**AIM OF THE TASK:** Would you return the data below exactly as it stands, with every picture left out?

┏━━

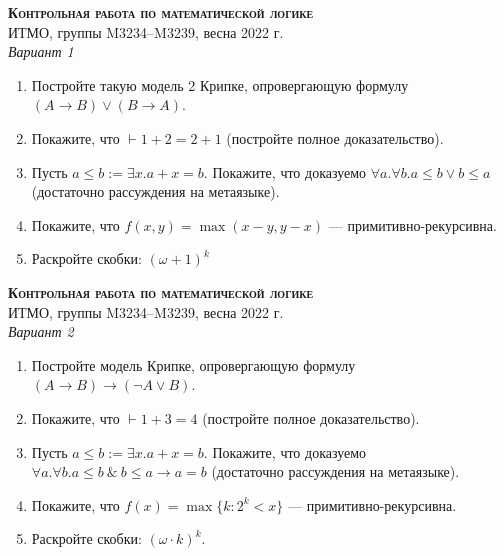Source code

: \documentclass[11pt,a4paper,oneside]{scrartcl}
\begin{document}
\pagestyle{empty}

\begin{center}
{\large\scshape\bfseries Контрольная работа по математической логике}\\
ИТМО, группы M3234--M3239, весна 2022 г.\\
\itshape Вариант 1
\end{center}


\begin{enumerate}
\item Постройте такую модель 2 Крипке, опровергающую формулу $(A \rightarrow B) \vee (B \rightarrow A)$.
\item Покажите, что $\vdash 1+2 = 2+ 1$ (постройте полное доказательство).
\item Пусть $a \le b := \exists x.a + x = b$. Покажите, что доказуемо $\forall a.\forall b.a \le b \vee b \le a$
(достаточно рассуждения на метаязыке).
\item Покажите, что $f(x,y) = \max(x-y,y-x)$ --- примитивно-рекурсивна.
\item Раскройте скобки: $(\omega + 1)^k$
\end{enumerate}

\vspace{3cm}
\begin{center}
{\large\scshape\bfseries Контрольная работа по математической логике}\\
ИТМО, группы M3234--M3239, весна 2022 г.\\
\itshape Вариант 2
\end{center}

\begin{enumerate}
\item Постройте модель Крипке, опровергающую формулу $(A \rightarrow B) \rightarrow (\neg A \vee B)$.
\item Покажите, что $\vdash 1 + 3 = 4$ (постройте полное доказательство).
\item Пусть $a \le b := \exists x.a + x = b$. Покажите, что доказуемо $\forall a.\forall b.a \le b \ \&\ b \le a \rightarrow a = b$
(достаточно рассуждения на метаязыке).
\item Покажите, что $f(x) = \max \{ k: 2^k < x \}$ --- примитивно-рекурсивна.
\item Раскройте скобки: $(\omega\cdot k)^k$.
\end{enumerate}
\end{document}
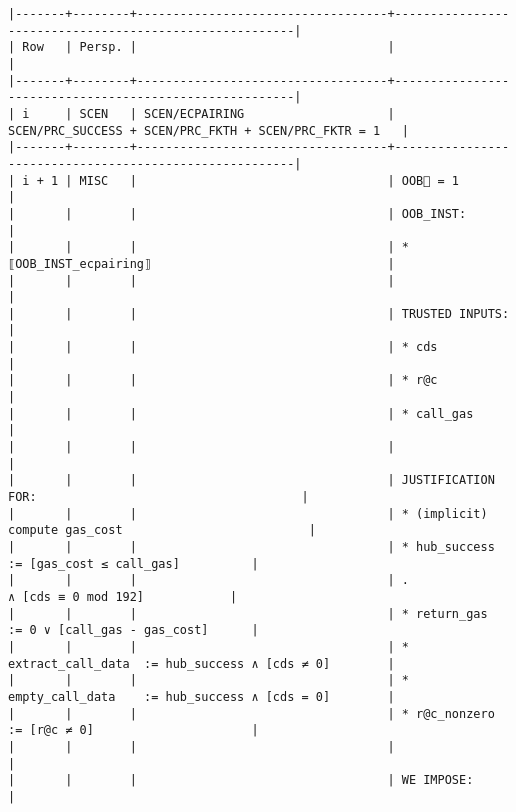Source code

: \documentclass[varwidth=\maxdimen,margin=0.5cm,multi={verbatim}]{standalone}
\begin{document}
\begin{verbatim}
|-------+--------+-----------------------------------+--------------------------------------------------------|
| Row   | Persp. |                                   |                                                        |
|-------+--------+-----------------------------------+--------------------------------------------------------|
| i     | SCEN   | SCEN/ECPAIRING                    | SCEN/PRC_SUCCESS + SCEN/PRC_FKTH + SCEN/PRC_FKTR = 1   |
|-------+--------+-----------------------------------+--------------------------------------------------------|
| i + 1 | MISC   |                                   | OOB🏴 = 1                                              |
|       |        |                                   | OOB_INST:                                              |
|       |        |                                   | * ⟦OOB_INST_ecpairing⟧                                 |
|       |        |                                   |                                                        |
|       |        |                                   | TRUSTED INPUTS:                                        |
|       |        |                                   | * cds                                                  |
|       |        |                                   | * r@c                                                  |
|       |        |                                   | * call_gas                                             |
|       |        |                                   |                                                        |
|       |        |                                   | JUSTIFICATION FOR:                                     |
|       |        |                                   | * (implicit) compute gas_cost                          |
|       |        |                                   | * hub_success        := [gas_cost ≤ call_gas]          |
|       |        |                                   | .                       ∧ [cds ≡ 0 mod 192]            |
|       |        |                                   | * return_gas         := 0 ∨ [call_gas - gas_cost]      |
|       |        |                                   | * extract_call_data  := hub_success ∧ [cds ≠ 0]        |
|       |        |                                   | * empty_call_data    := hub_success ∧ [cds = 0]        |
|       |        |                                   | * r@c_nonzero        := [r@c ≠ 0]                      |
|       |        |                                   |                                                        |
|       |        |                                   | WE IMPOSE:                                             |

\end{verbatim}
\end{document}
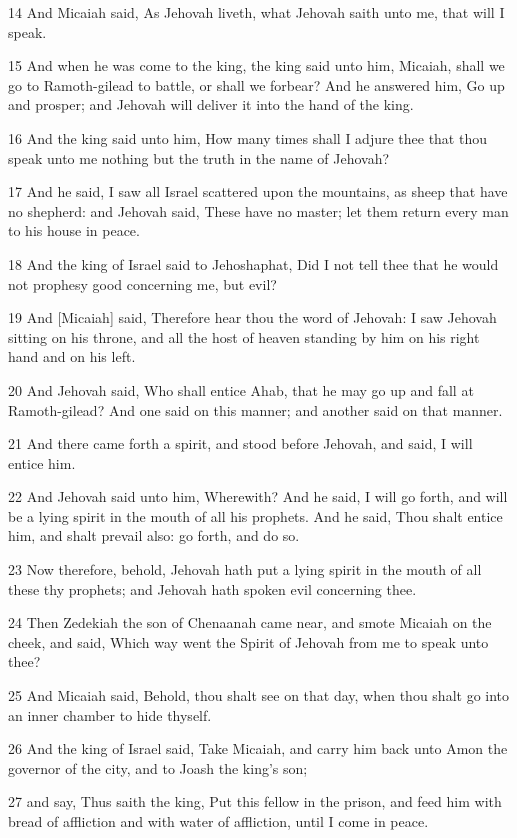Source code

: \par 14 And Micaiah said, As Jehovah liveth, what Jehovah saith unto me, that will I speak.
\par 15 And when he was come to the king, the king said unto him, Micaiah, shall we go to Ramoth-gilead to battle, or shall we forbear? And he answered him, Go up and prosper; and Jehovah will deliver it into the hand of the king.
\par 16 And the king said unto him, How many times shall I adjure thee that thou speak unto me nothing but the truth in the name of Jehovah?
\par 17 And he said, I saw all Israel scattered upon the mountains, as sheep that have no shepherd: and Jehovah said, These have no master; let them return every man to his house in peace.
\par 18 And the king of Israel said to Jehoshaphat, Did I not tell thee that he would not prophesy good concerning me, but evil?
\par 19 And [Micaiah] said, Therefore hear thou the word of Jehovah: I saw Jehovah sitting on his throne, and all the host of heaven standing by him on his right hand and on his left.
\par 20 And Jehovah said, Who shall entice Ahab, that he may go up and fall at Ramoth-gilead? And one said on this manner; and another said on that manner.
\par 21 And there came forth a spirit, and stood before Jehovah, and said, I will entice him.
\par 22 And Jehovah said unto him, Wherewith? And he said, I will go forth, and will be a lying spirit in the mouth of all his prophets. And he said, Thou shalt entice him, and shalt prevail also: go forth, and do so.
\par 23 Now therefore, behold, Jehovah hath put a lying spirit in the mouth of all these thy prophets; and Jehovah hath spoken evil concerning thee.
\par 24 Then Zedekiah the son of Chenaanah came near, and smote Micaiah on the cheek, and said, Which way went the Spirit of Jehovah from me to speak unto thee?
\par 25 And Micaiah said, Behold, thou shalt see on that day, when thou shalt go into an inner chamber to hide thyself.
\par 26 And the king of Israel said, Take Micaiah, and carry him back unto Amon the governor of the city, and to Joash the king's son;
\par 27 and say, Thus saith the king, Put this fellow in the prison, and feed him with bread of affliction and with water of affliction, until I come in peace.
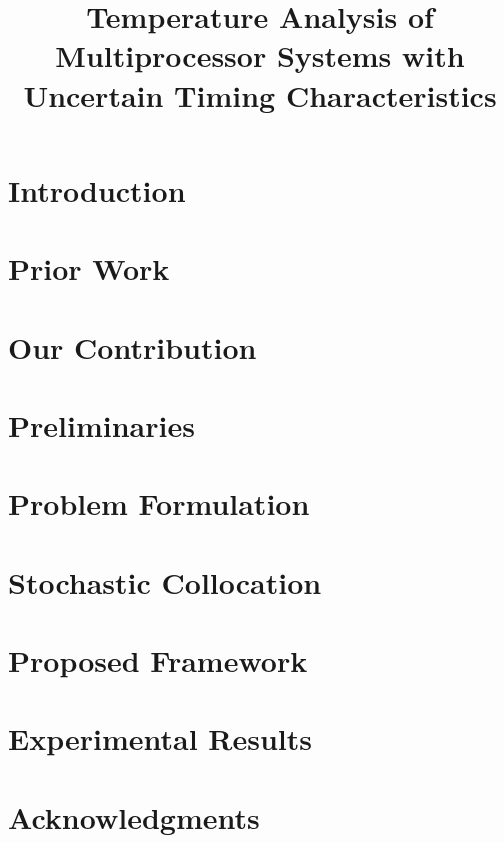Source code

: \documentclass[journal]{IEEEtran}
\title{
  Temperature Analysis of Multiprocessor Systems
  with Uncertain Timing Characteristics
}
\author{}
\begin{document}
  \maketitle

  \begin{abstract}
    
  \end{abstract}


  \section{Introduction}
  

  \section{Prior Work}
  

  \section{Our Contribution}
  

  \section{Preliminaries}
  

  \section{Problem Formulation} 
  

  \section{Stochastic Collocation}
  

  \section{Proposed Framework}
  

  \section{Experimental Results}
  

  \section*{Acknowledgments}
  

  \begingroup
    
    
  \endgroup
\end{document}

┗━━

**TASK RESPONSE:**
Source code

: \documentclass[11pt,a4paper,oneside]{scrartcl}
\begin{document}
\pagestyle{empty}

\begin{center}
{\large\scshape\bfseries Контрольная работа по математической логике}\\
ИТМО, группы M3234--M3239, весна 2022 г.\\
\itshape Вариант 1
\end{center}


\begin{enumerate}
\item Постройте такую модель 2 Крипке, опровергающую формулу $(A \rightarrow B) \vee (B \rightarrow A)$.
\item Покажите, что $\vdash 1+2 = 2+ 1$ (постройте полное доказательство).
\item Пусть $a \le b := \exists x.a + x = b$. Покажите, что доказуемо $\forall a.\forall b.a \le b \vee b \le a$
(достаточно рассуждения на метаязыке).
\item Покажите, что $f(x,y) = \max(x-y,y-x)$ --- примитивно-рекурсивна.
\item Раскройте скобки: $(\omega + 1)^k$
\end{enumerate}

\vspace{3cm}
\begin{center}
{\large\scshape\bfseries Контрольная работа по математической логике}\\
ИТМО, группы M3234--M3239, весна 2022 г.\\
\itshape Вариант 2
\end{center}

\begin{enumerate}
\item Постройте модель Крипке, опровергающую формулу $(A \rightarrow B) \rightarrow (\neg A \vee B)$.
\item Покажите, что $\vdash 1 + 3 = 4$ (постройте полное доказательство).
\item Пусть $a \le b := \exists x.a + x = b$. Покажите, что доказуемо $\forall a.\forall b.a \le b \ \&\ b \le a \rightarrow a = b$
(достаточно рассуждения на метаязыке).
\item Покажите, что $f(x) = \max \{ k: 2^k < x \}$ --- примитивно-рекурсивна.
\item Раскройте скобки: $(\omega\cdot k)^k$.
\end{enumerate}
\end{document}
Source code

: \documentclass[varwidth=\maxdimen,margin=0.5cm,multi={verbatim}]{standalone}
\begin{document}
\begin{verbatim}
|-------+--------+-----------------------------------+--------------------------------------------------------|
| Row   | Persp. |                                   |                                                        |
|-------+--------+-----------------------------------+--------------------------------------------------------|
| i     | SCEN   | SCEN/ECPAIRING                    | SCEN/PRC_SUCCESS + SCEN/PRC_FKTH + SCEN/PRC_FKTR = 1   |
|-------+--------+-----------------------------------+--------------------------------------------------------|
| i + 1 | MISC   |                                   | OOB🏴 = 1                                              |
|       |        |                                   | OOB_INST:                                              |
|       |        |                                   | * ⟦OOB_INST_ecpairing⟧                                 |
|       |        |                                   |                                                        |
|       |        |                                   | TRUSTED INPUTS:                                        |
|       |        |                                   | * cds                                                  |
|       |        |                                   | * r@c                                                  |
|       |        |                                   | * call_gas                                             |
|       |        |                                   |                                                        |
|       |        |                                   | JUSTIFICATION FOR:                                     |
|       |        |                                   | * (implicit) compute gas_cost                          |
|       |        |                                   | * hub_success        := [gas_cost ≤ call_gas]          |
|       |        |                                   | .                       ∧ [cds ≡ 0 mod 192]            |
|       |        |                                   | * return_gas         := 0 ∨ [call_gas - gas_cost]      |
|       |        |                                   | * extract_call_data  := hub_success ∧ [cds ≠ 0]        |
|       |        |                                   | * empty_call_data    := hub_success ∧ [cds = 0]        |
|       |        |                                   | * r@c_nonzero        := [r@c ≠ 0]                      |
|       |        |                                   |                                                        |
|       |        |                                   | WE IMPOSE:                                             |

\end{verbatim}
\end{document}
Source code

: \par 14 And Micaiah said, As Jehovah liveth, what Jehovah saith unto me, that will I speak.
\par 15 And when he was come to the king, the king said unto him, Micaiah, shall we go to Ramoth-gilead to battle, or shall we forbear? And he answered him, Go up and prosper; and Jehovah will deliver it into the hand of the king.
\par 16 And the king said unto him, How many times shall I adjure thee that thou speak unto me nothing but the truth in the name of Jehovah?
\par 17 And he said, I saw all Israel scattered upon the mountains, as sheep that have no shepherd: and Jehovah said, These have no master; let them return every man to his house in peace.
\par 18 And the king of Israel said to Jehoshaphat, Did I not tell thee that he would not prophesy good concerning me, but evil?
\par 19 And [Micaiah] said, Therefore hear thou the word of Jehovah: I saw Jehovah sitting on his throne, and all the host of heaven standing by him on his right hand and on his left.
\par 20 And Jehovah said, Who shall entice Ahab, that he may go up and fall at Ramoth-gilead? And one said on this manner; and another said on that manner.
\par 21 And there came forth a spirit, and stood before Jehovah, and said, I will entice him.
\par 22 And Jehovah said unto him, Wherewith? And he said, I will go forth, and will be a lying spirit in the mouth of all his prophets. And he said, Thou shalt entice him, and shalt prevail also: go forth, and do so.
\par 23 Now therefore, behold, Jehovah hath put a lying spirit in the mouth of all these thy prophets; and Jehovah hath spoken evil concerning thee.
\par 24 Then Zedekiah the son of Chenaanah came near, and smote Micaiah on the cheek, and said, Which way went the Spirit of Jehovah from me to speak unto thee?
\par 25 And Micaiah said, Behold, thou shalt see on that day, when thou shalt go into an inner chamber to hide thyself.
\par 26 And the king of Israel said, Take Micaiah, and carry him back unto Amon the governor of the city, and to Joash the king's son;
\par 27 and say, Thus saith the king, Put this fellow in the prison, and feed him with bread of affliction and with water of affliction, until I come in peace.
Source code

: \documentclass[journal]{IEEEtran}
\title{
  Temperature Analysis of Multiprocessor Systems
  with Uncertain Timing Characteristics
}
\author{}
\begin{document}
  \maketitle

  \begin{abstract}
    
  \end{abstract}


  \section{Introduction}
  

  \section{Prior Work}
  

  \section{Our Contribution}
  

  \section{Preliminaries}
  

  \section{Problem Formulation} 
  

  \section{Stochastic Collocation}
  

  \section{Proposed Framework}
  

  \section{Experimental Results}
  

  \section*{Acknowledgments}
  

  \begingroup
    
    
  \endgroup
\end{document}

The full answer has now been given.